Instructions for the task
Only the pictures should be dropped; copy the rest of the entries exactly.

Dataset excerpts
=== Section Start ===
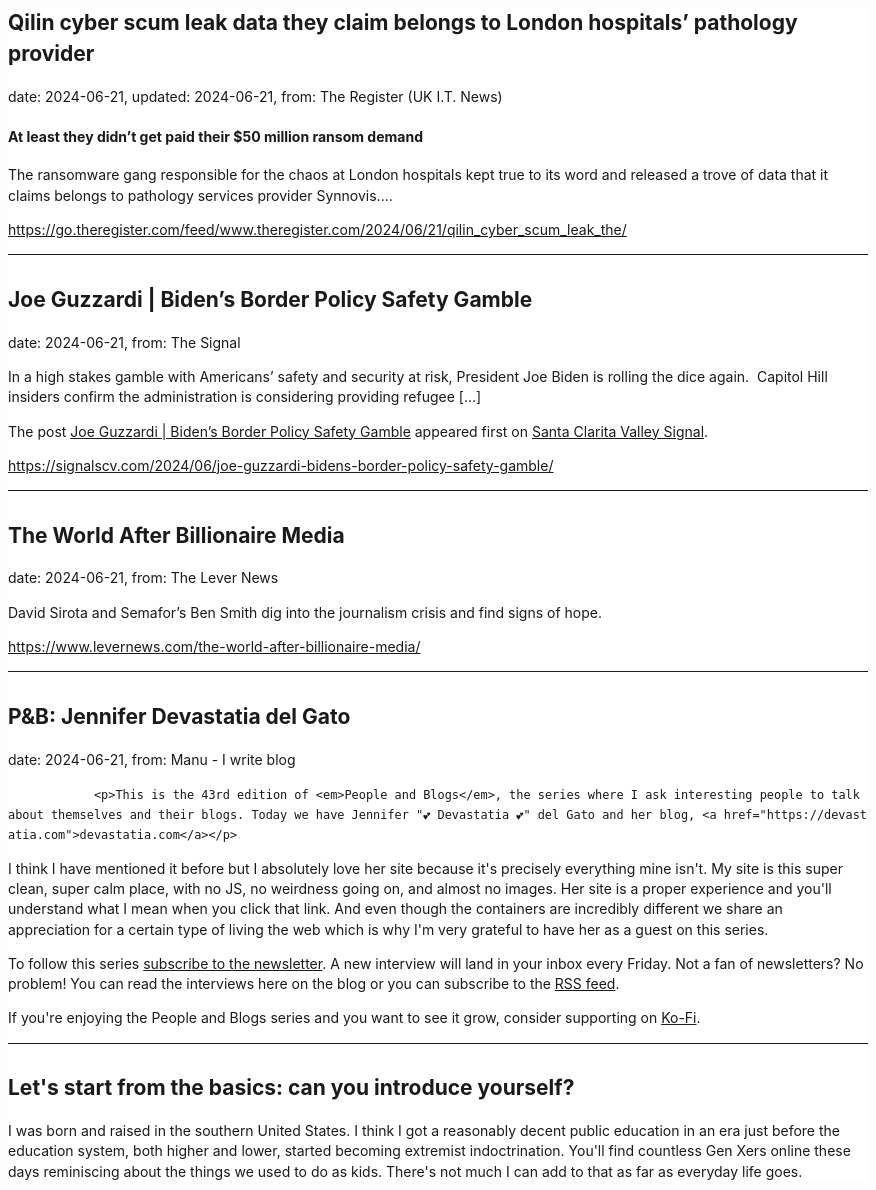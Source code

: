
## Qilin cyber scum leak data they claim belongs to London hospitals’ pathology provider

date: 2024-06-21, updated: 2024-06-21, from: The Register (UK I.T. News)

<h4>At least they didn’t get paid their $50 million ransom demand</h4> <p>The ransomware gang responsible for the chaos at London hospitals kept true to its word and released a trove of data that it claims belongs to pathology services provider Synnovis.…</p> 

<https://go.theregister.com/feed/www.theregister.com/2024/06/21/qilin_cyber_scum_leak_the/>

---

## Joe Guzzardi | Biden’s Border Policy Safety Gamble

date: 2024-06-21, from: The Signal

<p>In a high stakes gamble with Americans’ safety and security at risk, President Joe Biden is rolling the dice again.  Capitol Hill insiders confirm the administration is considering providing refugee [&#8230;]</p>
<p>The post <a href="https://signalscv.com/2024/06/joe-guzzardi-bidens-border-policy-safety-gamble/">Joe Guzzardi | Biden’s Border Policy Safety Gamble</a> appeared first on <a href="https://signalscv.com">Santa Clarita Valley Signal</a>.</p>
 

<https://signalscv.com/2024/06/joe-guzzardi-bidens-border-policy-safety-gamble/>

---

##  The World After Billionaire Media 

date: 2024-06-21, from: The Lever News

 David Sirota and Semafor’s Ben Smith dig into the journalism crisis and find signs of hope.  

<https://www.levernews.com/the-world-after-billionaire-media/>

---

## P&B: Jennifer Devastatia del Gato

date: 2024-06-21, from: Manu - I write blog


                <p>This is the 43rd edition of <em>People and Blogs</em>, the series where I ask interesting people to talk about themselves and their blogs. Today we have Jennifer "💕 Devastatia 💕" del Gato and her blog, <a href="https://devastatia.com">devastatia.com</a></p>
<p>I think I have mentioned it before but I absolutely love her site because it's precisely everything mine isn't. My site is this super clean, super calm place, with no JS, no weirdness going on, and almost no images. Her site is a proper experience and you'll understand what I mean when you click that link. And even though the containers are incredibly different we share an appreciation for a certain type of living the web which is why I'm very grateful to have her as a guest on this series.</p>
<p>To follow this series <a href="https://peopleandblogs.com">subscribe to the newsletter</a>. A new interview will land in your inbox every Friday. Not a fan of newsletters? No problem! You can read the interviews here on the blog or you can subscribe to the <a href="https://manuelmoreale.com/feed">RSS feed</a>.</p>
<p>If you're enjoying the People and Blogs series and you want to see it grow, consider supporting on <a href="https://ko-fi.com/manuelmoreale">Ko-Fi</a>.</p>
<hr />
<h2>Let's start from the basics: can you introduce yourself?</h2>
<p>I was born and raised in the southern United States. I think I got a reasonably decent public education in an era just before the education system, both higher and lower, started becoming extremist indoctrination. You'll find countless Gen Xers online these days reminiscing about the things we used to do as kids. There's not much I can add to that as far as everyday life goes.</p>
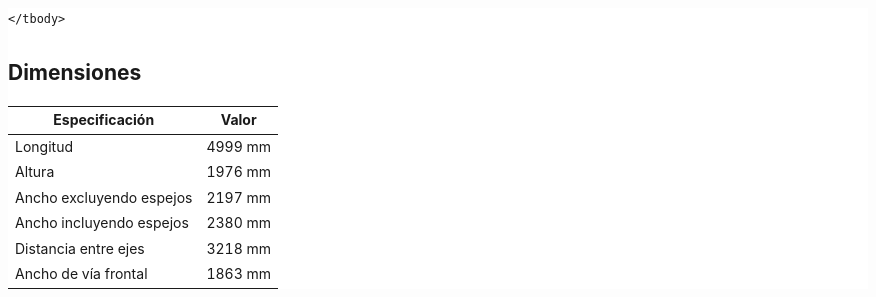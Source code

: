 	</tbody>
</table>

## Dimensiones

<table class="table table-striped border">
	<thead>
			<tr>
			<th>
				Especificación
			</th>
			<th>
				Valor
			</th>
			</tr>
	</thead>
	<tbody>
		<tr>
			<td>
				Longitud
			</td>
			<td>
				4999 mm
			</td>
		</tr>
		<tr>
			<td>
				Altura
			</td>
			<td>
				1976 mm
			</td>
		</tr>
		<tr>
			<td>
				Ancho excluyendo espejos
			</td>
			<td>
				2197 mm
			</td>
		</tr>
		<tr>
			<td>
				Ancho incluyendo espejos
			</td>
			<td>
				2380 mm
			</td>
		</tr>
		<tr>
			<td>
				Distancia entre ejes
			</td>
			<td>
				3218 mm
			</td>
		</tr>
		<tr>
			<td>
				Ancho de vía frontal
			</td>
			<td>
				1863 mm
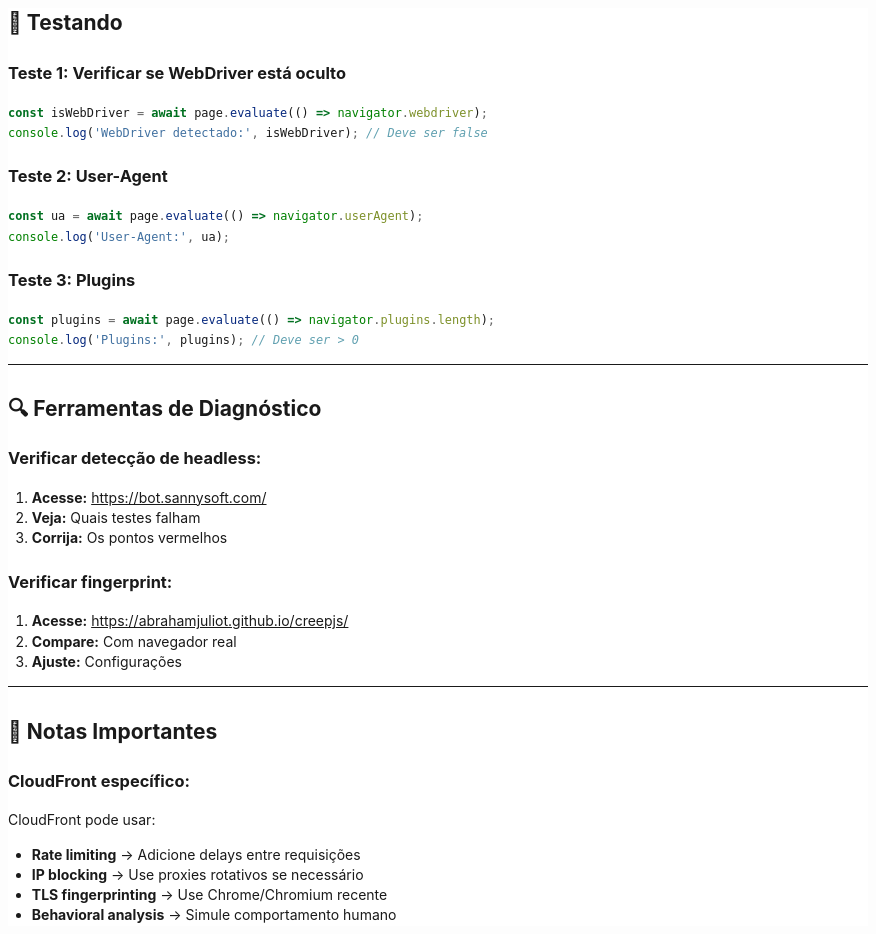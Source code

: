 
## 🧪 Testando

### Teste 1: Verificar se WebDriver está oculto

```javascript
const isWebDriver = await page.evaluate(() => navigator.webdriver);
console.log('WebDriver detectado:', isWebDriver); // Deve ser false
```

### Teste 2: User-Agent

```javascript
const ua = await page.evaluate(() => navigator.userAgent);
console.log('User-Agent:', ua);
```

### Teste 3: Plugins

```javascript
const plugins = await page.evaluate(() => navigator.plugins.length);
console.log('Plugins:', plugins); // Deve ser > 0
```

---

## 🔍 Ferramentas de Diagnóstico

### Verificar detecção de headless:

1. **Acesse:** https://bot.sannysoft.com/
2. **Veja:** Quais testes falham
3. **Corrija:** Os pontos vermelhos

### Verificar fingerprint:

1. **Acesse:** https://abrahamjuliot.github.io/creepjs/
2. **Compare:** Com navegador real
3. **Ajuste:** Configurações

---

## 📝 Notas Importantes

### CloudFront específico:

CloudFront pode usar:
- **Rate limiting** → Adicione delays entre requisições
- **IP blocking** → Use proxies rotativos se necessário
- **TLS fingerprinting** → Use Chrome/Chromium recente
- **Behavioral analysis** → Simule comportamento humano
=== Section End ===
Completed exercise
Source code

:
## Qilin cyber scum leak data they claim belongs to London hospitals’ pathology provider

date: 2024-06-21, updated: 2024-06-21, from: The Register (UK I.T. News)

<h4>At least they didn’t get paid their $50 million ransom demand</h4> <p>The ransomware gang responsible for the chaos at London hospitals kept true to its word and released a trove of data that it claims belongs to pathology services provider Synnovis.…</p> 

<https://go.theregister.com/feed/www.theregister.com/2024/06/21/qilin_cyber_scum_leak_the/>

---

## Joe Guzzardi | Biden’s Border Policy Safety Gamble

date: 2024-06-21, from: The Signal

<p>In a high stakes gamble with Americans’ safety and security at risk, President Joe Biden is rolling the dice again.  Capitol Hill insiders confirm the administration is considering providing refugee [&#8230;]</p>
<p>The post <a href="https://signalscv.com/2024/06/joe-guzzardi-bidens-border-policy-safety-gamble/">Joe Guzzardi | Biden’s Border Policy Safety Gamble</a> appeared first on <a href="https://signalscv.com">Santa Clarita Valley Signal</a>.</p>
 

<https://signalscv.com/2024/06/joe-guzzardi-bidens-border-policy-safety-gamble/>

---

##  The World After Billionaire Media 

date: 2024-06-21, from: The Lever News

 David Sirota and Semafor’s Ben Smith dig into the journalism crisis and find signs of hope.  

<https://www.levernews.com/the-world-after-billionaire-media/>

---

## P&B: Jennifer Devastatia del Gato

date: 2024-06-21, from: Manu - I write blog


                <p>This is the 43rd edition of <em>People and Blogs</em>, the series where I ask interesting people to talk about themselves and their blogs. Today we have Jennifer "💕 Devastatia 💕" del Gato and her blog, <a href="https://devastatia.com">devastatia.com</a></p>
<p>I think I have mentioned it before but I absolutely love her site because it's precisely everything mine isn't. My site is this super clean, super calm place, with no JS, no weirdness going on, and almost no images. Her site is a proper experience and you'll understand what I mean when you click that link. And even though the containers are incredibly different we share an appreciation for a certain type of living the web which is why I'm very grateful to have her as a guest on this series.</p>
<p>To follow this series <a href="https://peopleandblogs.com">subscribe to the newsletter</a>. A new interview will land in your inbox every Friday. Not a fan of newsletters? No problem! You can read the interviews here on the blog or you can subscribe to the <a href="https://manuelmoreale.com/feed">RSS feed</a>.</p>
<p>If you're enjoying the People and Blogs series and you want to see it grow, consider supporting on <a href="https://ko-fi.com/manuelmoreale">Ko-Fi</a>.</p>
<hr />
<h2>Let's start from the basics: can you introduce yourself?</h2>
<p>I was born and raised in the southern United States. I think I got a reasonably decent public education in an era just before the education system, both higher and lower, started becoming extremist indoctrination. You'll find countless Gen Xers online these days reminiscing about the things we used to do as kids. There's not much I can add to that as far as everyday life goes.</p>
Source code

: 	</tbody>
</table>

## Dimensiones

<table class="table table-striped border">
	<thead>
			<tr>
			<th>
				Especificación
			</th>
			<th>
				Valor
			</th>
			</tr>
	</thead>
	<tbody>
		<tr>
			<td>
				Longitud
			</td>
			<td>
				4999 mm
			</td>
		</tr>
		<tr>
			<td>
				Altura
			</td>
			<td>
				1976 mm
			</td>
		</tr>
		<tr>
			<td>
				Ancho excluyendo espejos
			</td>
			<td>
				2197 mm
			</td>
		</tr>
		<tr>
			<td>
				Ancho incluyendo espejos
			</td>
			<td>
				2380 mm
			</td>
		</tr>
		<tr>
			<td>
				Distancia entre ejes
			</td>
			<td>
				3218 mm
			</td>
		</tr>
		<tr>
			<td>
				Ancho de vía frontal
			</td>
			<td>
				1863 mm
Source code

: 
## 🧪 Testando

### Teste 1: Verificar se WebDriver está oculto

```javascript
const isWebDriver = await page.evaluate(() => navigator.webdriver);
console.log('WebDriver detectado:', isWebDriver); // Deve ser false
```

### Teste 2: User-Agent

```javascript
const ua = await page.evaluate(() => navigator.userAgent);
console.log('User-Agent:', ua);
```

### Teste 3: Plugins

```javascript
const plugins = await page.evaluate(() => navigator.plugins.length);
console.log('Plugins:', plugins); // Deve ser > 0
```

---

## 🔍 Ferramentas de Diagnóstico

### Verificar detecção de headless:

1. **Acesse:** https://bot.sannysoft.com/
2. **Veja:** Quais testes falham
3. **Corrija:** Os pontos vermelhos

### Verificar fingerprint:

1. **Acesse:** https://abrahamjuliot.github.io/creepjs/
2. **Compare:** Com navegador real
3. **Ajuste:** Configurações

---

## 📝 Notas Importantes

### CloudFront específico:

CloudFront pode usar:
- **Rate limiting** → Adicione delays entre requisições
- **IP blocking** → Use proxies rotativos se necessário
- **TLS fingerprinting** → Use Chrome/Chromium recente
- **Behavioral analysis** → Simule comportamento humano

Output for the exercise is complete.